··· AVAILABLE DATA

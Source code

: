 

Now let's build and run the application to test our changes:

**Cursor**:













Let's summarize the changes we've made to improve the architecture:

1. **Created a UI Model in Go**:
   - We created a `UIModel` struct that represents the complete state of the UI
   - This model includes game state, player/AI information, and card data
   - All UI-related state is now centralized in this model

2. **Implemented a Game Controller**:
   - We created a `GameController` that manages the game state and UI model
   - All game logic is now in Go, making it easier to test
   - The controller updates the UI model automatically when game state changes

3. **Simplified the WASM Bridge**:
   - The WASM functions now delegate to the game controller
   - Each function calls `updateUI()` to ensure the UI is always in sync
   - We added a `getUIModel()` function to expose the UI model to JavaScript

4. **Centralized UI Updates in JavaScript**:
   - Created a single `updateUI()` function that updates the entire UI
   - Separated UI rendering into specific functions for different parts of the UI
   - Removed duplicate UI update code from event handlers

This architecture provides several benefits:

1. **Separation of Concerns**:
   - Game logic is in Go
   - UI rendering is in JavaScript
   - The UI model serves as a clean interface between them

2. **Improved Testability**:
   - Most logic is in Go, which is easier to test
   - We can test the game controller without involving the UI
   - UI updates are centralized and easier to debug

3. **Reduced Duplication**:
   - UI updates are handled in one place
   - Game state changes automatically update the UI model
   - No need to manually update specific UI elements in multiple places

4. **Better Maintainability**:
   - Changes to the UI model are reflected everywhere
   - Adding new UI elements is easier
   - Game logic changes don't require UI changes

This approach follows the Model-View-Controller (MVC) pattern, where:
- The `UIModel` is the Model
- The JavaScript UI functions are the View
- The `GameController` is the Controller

······
··· AVAILABLE DATA

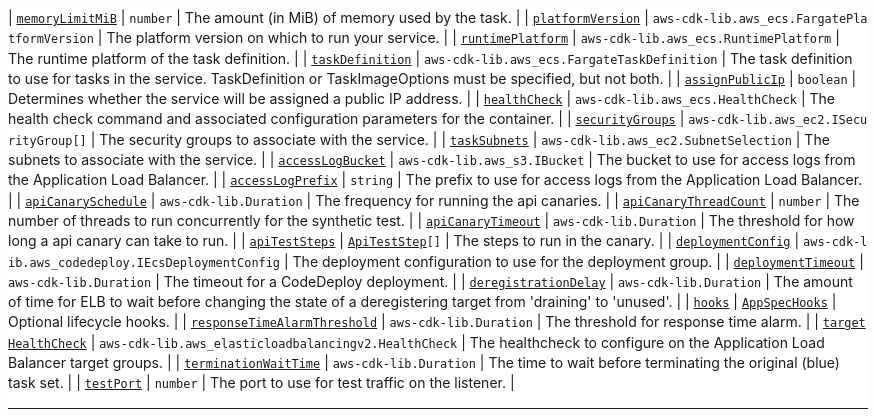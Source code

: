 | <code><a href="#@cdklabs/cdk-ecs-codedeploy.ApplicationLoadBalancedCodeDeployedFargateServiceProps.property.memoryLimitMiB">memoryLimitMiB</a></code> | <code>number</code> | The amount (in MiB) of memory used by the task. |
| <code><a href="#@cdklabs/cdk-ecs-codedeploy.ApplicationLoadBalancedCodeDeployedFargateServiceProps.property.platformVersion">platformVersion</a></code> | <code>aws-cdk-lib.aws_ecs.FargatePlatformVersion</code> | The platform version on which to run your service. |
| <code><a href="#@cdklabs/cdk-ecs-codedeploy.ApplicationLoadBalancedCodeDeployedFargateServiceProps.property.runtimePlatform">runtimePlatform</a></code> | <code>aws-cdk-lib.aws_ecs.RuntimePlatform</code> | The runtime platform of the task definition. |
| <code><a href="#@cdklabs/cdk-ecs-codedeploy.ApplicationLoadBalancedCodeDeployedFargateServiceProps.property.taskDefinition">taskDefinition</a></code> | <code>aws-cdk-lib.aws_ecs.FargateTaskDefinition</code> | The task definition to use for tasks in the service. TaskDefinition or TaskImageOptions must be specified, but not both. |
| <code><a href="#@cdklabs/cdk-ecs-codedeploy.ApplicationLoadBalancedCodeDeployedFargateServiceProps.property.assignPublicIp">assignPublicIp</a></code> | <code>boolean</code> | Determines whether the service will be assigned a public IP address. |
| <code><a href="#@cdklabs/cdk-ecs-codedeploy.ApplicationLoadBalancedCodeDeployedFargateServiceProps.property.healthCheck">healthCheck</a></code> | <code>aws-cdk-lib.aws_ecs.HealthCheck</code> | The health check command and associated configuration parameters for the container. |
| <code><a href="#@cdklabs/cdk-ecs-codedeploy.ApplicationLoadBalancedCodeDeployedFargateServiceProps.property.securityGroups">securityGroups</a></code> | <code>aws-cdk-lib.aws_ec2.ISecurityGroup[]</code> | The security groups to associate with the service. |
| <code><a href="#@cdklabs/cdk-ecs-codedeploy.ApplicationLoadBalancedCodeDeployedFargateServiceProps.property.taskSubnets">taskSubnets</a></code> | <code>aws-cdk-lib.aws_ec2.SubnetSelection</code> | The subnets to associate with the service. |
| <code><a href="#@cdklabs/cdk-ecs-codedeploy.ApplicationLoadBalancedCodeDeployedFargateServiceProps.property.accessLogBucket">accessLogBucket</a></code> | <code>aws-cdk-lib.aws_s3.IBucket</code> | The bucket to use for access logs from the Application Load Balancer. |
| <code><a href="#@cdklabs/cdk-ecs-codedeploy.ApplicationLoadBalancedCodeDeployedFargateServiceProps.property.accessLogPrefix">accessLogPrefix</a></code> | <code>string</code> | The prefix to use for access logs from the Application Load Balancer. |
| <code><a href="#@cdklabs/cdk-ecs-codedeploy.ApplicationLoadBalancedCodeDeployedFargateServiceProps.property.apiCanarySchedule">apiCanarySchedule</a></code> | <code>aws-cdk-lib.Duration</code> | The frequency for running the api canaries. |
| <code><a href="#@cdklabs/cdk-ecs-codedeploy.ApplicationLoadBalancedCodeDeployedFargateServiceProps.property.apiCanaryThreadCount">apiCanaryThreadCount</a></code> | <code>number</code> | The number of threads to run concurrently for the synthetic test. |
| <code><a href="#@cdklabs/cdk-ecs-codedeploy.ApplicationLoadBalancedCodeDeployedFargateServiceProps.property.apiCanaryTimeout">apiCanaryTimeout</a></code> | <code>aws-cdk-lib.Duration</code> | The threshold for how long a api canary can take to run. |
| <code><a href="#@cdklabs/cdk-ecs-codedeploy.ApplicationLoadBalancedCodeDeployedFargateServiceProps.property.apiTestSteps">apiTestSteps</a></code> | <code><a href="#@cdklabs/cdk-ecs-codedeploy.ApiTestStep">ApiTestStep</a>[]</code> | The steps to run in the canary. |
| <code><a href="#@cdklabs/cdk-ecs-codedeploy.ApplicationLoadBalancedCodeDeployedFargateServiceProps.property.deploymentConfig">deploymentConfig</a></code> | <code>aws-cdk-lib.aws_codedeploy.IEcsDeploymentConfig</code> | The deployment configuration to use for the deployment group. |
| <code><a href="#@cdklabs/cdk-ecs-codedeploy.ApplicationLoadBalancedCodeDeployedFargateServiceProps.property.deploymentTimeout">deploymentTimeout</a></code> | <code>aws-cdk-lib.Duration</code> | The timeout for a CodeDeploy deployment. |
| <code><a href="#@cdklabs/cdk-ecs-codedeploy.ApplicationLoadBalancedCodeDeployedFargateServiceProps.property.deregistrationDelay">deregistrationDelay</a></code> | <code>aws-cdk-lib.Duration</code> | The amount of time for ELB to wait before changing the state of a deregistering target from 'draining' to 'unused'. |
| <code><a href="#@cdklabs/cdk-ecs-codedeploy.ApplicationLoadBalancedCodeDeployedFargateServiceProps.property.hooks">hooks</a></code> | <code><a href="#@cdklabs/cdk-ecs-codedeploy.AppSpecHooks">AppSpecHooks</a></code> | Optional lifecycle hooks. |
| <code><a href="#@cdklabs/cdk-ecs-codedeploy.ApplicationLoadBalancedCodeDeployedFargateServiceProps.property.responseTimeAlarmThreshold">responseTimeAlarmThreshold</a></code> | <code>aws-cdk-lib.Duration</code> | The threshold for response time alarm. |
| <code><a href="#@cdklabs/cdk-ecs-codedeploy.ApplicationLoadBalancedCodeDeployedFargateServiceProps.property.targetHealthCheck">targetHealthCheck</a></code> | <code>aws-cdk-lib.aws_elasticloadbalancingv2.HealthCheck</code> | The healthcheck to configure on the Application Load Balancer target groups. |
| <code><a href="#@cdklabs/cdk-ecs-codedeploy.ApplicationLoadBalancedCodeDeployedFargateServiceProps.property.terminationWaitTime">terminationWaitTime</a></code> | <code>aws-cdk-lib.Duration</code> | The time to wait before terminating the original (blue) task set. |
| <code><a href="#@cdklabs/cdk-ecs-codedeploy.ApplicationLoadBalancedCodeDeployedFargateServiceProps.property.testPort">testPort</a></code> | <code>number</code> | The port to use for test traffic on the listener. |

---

······

● **TASK REQUIREMENTS**
Which lines above contain "elements"? Show each of them.

● **RESPONSE TO THE EXERCISE**
   - No need to manually update specific UI elements in multiple places
   - Adding new UI elements is easier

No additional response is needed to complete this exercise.